Provided information =>
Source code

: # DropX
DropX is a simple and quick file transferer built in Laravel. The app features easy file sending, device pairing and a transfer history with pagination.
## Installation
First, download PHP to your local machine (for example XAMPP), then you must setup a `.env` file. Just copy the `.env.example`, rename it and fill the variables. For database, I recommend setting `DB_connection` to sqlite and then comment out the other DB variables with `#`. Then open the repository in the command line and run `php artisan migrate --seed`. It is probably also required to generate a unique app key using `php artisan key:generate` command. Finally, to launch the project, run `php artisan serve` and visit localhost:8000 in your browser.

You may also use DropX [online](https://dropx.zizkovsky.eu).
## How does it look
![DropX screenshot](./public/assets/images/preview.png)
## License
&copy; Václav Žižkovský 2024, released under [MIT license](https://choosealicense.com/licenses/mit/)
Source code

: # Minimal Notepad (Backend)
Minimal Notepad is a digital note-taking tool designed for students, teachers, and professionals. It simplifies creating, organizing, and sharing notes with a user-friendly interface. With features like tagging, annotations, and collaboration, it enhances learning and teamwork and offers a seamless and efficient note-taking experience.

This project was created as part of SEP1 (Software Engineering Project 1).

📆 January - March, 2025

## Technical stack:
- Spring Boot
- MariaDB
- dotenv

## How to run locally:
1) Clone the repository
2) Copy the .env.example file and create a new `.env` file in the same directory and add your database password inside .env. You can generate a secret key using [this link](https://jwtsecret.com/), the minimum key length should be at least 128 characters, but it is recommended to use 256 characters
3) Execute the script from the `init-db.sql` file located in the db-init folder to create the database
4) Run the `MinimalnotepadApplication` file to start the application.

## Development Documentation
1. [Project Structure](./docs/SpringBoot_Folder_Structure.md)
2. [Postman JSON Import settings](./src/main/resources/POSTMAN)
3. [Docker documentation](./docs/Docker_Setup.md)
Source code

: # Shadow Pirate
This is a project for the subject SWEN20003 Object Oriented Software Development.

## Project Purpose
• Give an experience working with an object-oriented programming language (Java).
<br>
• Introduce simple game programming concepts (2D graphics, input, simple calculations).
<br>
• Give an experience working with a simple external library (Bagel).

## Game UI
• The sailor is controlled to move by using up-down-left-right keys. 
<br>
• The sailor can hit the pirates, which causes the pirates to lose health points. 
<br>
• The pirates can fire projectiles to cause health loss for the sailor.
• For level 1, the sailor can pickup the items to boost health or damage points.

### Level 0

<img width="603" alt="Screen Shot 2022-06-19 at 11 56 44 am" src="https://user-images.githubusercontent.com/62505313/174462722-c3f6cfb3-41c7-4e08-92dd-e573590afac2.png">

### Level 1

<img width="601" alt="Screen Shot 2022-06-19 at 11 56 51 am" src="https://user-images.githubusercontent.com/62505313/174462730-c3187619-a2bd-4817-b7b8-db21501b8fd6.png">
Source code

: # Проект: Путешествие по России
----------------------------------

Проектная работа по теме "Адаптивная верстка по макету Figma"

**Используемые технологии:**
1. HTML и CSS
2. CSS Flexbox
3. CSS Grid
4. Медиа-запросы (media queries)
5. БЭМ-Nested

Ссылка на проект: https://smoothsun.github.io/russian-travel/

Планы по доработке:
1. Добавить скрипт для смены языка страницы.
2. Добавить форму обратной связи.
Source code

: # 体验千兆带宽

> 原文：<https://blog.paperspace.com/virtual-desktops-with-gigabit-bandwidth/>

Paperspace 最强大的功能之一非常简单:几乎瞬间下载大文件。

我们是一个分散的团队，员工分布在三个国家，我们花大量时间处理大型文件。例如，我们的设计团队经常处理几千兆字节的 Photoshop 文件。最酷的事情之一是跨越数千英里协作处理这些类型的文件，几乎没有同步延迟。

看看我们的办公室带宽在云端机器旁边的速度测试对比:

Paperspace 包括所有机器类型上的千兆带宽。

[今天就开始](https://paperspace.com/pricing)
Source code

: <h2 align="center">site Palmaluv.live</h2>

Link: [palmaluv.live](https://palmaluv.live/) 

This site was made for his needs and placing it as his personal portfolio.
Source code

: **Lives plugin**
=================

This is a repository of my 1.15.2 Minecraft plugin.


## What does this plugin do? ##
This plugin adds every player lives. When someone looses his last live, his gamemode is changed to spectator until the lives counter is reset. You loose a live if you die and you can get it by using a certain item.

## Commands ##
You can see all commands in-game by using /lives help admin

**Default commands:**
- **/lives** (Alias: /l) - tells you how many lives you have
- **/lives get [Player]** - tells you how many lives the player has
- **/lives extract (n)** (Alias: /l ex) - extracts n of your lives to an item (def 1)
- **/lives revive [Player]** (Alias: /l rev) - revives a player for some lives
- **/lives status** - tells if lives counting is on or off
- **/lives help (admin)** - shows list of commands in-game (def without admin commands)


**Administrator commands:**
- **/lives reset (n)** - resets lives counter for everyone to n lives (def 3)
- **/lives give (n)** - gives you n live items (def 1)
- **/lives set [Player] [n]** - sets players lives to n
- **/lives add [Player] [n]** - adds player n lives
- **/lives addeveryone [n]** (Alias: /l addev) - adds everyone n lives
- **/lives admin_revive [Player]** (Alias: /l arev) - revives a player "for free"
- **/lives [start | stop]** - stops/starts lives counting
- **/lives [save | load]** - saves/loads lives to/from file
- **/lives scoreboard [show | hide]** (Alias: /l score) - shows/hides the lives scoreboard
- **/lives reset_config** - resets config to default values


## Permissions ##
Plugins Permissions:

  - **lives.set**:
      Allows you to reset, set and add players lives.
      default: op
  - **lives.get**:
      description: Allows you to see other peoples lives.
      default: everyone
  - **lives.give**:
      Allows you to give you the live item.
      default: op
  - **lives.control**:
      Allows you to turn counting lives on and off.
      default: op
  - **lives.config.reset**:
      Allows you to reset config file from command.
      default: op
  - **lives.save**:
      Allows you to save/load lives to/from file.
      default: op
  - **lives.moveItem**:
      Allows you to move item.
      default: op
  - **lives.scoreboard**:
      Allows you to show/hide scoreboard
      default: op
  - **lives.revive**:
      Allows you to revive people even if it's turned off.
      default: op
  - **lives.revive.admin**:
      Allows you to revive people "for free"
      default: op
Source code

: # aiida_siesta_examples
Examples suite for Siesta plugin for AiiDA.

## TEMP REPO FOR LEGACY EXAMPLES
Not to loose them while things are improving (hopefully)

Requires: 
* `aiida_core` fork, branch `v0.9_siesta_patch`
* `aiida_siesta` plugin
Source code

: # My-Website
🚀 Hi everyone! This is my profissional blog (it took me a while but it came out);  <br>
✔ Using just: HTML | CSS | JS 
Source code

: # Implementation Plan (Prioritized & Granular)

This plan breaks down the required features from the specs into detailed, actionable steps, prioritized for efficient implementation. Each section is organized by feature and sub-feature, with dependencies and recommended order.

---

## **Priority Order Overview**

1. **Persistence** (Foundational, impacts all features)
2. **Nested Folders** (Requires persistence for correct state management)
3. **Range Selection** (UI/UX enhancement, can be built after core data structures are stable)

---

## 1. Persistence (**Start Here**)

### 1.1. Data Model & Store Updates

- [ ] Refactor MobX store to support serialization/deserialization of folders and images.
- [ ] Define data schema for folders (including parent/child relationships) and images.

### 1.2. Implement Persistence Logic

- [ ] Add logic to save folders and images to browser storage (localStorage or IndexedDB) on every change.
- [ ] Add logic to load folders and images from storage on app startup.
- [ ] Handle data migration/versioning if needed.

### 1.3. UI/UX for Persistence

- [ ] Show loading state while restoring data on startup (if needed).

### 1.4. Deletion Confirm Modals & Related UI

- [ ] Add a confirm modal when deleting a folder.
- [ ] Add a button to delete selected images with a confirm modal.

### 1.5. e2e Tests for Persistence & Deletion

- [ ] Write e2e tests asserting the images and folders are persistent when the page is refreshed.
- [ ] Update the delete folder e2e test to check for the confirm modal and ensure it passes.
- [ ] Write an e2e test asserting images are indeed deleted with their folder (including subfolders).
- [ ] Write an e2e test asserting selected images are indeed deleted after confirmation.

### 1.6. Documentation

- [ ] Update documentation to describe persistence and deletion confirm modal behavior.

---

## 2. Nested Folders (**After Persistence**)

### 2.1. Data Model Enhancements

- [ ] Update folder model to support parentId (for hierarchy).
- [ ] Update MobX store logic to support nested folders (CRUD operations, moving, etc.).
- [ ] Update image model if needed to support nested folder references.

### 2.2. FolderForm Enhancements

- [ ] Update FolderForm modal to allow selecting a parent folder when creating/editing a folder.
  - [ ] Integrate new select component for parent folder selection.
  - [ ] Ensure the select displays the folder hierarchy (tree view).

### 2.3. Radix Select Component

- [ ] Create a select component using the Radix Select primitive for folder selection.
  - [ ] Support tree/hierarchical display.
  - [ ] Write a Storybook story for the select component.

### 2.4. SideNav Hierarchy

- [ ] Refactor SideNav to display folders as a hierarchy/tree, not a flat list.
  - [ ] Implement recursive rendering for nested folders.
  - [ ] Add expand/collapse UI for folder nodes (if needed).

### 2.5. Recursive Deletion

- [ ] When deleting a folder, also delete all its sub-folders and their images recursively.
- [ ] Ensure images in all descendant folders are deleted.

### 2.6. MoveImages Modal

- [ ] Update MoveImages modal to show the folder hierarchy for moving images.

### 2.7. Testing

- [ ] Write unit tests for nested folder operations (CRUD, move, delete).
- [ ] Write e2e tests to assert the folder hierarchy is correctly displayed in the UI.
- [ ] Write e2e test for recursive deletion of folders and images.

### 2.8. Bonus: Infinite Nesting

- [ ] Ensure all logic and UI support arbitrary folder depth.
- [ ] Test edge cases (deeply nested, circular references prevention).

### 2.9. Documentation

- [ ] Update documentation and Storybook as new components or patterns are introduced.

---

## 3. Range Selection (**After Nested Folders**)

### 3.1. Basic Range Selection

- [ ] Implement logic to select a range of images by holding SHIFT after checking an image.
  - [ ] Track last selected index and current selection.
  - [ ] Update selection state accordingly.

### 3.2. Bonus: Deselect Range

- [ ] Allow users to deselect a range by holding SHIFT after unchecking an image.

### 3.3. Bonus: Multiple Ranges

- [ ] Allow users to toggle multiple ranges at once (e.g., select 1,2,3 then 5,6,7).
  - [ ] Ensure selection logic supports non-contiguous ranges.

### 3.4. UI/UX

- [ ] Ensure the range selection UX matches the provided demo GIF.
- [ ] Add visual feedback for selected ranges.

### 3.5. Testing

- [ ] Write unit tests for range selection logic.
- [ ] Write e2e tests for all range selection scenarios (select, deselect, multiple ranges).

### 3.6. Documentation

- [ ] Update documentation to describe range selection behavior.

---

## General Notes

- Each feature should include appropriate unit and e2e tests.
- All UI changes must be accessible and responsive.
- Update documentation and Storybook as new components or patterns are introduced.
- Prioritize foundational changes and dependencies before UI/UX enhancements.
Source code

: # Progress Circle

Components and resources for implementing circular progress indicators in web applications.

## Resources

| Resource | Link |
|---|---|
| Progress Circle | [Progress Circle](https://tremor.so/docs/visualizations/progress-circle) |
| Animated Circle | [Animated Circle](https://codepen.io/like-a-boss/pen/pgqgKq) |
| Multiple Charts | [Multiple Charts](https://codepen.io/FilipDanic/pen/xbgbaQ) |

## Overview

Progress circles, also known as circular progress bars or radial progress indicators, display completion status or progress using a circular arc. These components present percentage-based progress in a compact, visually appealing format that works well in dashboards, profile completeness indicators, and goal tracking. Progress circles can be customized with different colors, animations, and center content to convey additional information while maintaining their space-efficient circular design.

Exercise details => Starting with the first line above and ending with the line that holds "## Installation", restate each line word for word and add nothing else.

Solution to the problem =>
Source code

: # DropX
DropX is a simple and quick file transferer built in Laravel. The app features easy file sending, device pairing and a transfer history with pagination.
## Installation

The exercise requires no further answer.